Follow-up: If every commit stores a full snapshot, why are Git repositories not enormous?Two reasons: deduplication and pack files. Deduplication at the blob level means unchanged files across commits point to the same blob — no duplication. Deduplication at the tree level means unchanged directories share tree objects. For a commit that changes one file in a 10,000-file project, only one new blob and a chain of new tree objects (from the changed file up to the root) are created. The other 9,999 blobs and their trees are shared. On top of this, git gc periodically packs loose objects into .pack files using delta compression — similar files are stored as a base object plus a binary diff. This is why a Git repo with years of history is often smaller than a single checkout of the working directory.
Strong Answer:
  • A branch in Git is a 41-byte text file stored at .git/refs/heads/<branchname> containing a 40-character commit hash and a newline. Creating a branch literally writes 41 bytes to disk. There is no copying of code, no duplication of files, no additional storage proportional to repository size.
  • When you run git branch feature, Git creates the file .git/refs/heads/feature containing the same commit hash that HEAD currently points to. Both branches now point to the same commit object, which points to the same tree, which points to the same blobs. Nothing is duplicated.

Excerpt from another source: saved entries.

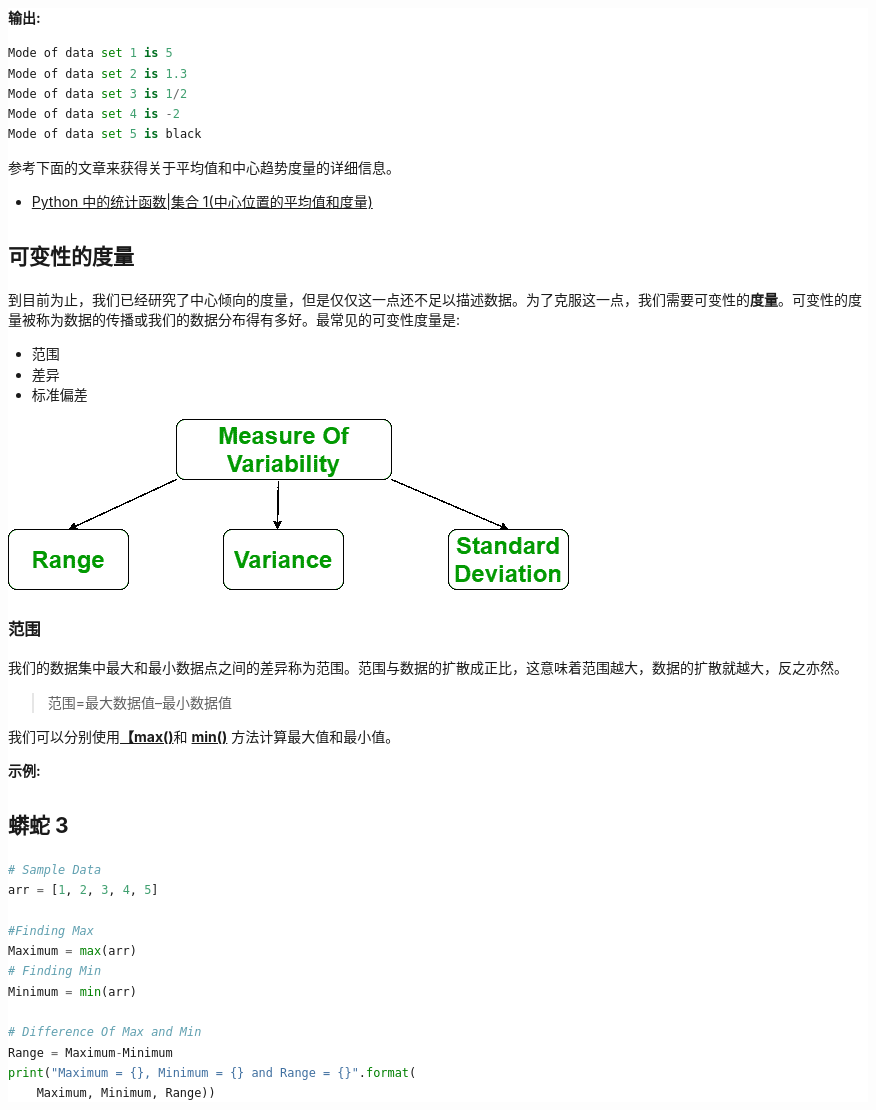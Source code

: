 **输出:**

```py
Mode of data set 1 is 5
Mode of data set 2 is 1.3
Mode of data set 3 is 1/2
Mode of data set 4 is -2
Mode of data set 5 is black
```

参考下面的文章来获得关于平均值和中心趋势度量的详细信息。

*   [Python 中的统计函数|集合 1(中心位置的平均值和度量)](https://www.geeksforgeeks.org/statistical-functions-python-set-1averages-measure-central-location/)

## 可变性的度量

到目前为止，我们已经研究了中心倾向的度量，但是仅仅这一点还不足以描述数据。为了克服这一点，我们需要可变性的**度量**。可变性的度量被称为数据的传播或我们的数据分布得有多好。最常见的可变性度量是:

*   范围
*   差异
*   标准偏差

![](img/4c1b55744d942f322145eb4387f5f0b7.png)

### 范围

我们的数据集中最大和最小数据点之间的差异称为范围。范围与数据的扩散成正比，这意味着范围越大，数据的扩散就越大，反之亦然。

> 范围=最大数据值–最小数据值

我们可以分别使用[**【max()**](https://www.geeksforgeeks.org/python-max-function/)和 [**min()**](https://www.geeksforgeeks.org/python-min-function/) 方法计算最大值和最小值。

**示例:**

## 蟒蛇 3

```py
# Sample Data
arr = [1, 2, 3, 4, 5]

#Finding Max
Maximum = max(arr)
# Finding Min
Minimum = min(arr)

# Difference Of Max and Min
Range = Maximum-Minimum    
print("Maximum = {}, Minimum = {} and Range = {}".format(
    Maximum, Minimum, Range))
```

  • As you make commits on the feature branch, the branch pointer advances to new commits. The old commits are still shared with main. Only new blobs (for changed files), new trees (for changed directories), and new commit objects are created. The cost is proportional to what changed, not to the size of the repository.
  • This is fundamentally different from systems like Subversion, where a branch was a physical copy of the directory tree (even if it was a “cheap copy” using copy-on-write at the filesystem level, it was still conceptually a copy). Git’s model makes branching a constant-time, constant-space operation, which is why Git workflows can use dozens or hundreds of short-lived branches without any performance impact.

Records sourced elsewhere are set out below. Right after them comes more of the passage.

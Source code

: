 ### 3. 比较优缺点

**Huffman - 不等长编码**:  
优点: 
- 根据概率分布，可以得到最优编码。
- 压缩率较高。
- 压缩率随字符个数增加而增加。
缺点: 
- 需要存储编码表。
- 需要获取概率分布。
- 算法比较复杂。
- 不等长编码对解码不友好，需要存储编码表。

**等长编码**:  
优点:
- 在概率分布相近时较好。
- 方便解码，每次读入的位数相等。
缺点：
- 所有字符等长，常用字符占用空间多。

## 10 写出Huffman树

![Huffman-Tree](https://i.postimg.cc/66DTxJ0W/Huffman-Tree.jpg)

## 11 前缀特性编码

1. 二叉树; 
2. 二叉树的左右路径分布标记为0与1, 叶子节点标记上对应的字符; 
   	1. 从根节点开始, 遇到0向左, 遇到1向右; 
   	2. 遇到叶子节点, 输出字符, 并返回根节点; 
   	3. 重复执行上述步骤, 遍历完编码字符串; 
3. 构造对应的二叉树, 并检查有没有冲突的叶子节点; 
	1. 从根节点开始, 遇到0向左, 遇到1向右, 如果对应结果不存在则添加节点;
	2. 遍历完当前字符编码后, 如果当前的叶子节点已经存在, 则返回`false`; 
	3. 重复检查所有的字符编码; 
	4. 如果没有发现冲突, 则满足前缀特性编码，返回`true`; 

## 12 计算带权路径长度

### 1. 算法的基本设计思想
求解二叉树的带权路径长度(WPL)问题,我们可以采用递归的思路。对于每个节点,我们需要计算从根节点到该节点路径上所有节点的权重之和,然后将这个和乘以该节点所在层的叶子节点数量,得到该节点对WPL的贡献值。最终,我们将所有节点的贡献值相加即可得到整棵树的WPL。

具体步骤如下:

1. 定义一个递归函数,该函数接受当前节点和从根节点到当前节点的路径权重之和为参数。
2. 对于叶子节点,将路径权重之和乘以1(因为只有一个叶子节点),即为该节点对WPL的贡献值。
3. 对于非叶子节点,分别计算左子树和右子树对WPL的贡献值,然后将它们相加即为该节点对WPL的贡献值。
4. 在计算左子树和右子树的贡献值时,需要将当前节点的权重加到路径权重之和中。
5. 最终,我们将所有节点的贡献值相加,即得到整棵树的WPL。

Follow-up: What is HEAD, and why is the distinction between HEAD pointing to a branch vs. pointing to a commit important?HEAD is a symbolic reference stored in .git/HEAD. Normally it contains ref: refs/heads/main, meaning “I am on branch main.” When you commit, Git reads HEAD, follows the ref to the branch file, reads the current commit hash, creates the new commit with that as the parent, and updates the branch file with the new commit hash. HEAD itself does not change. When HEAD contains a raw commit hash (detached HEAD), commits still work, but no branch pointer advances. Those commits become “orphaned” — reachable only through the reflog — and will eventually be garbage collected if you switch away without creating a branch. This is why git checkout <commit> prints a warning: it is not dangerous, but it creates a workflow where work can be silently lost.